In my last post I discussed Google’s Ngram Viewer and the related paper in Science, Quantitative Analysis of Culture Using Millions of Digitized Books. As I said, the authors of the paper estimated the number of words in English to be 1,022,000 in 2000, but the Oxford English Dictionary (OED), which includes obsolete words, includes only something over 600,000 words. How could they miss so much?
Ah, but what is a word? As Supreme Court Justice Potter Stewart said when asked to define hard-core pornography, “I know it when I see it.” The concept of a word is just as intuitive, but probably more difficult to define. Try it.
The reason for the discrepancy becomes clear when you compare what the authors of the Science article used to count as a “word” with what we instinctively understand to be a word. There’s a reason it’s called “Ngram Viewer” and not “Word Viewer.”

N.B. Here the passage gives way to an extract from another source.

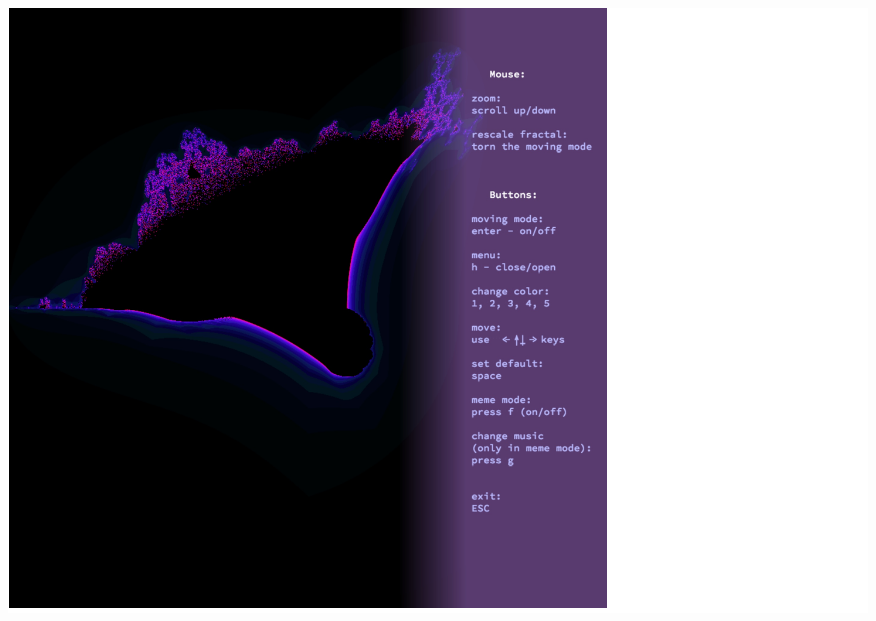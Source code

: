 <img src="https://github.com/Hchau-student/fractol/blob/master/screenshots/bsh_2.jpg" 
data-canonical-src="https://github.com/Hchau-student/fractol/blob/master/screenshots/bsh_2.jpg" width="600" height="600" />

As the authors explain, their “corpus” (collection of books) was much too large to be read by humans, so they used machines to scan and analyze it. Rather than words, the machines counted “1-grams,” or strings of characters uninterrupted by a space. The authors took random samples from different periods to estimate how many “1-grams” consisted of numbers rather than letters and how many were typos. They then assumed the remaining strings were words.
No wonder they found so many more words than the OED. They count “cat” and “cats” as two different words; “go,” “goes,” “going,” “gone” and “went” as five. No fair.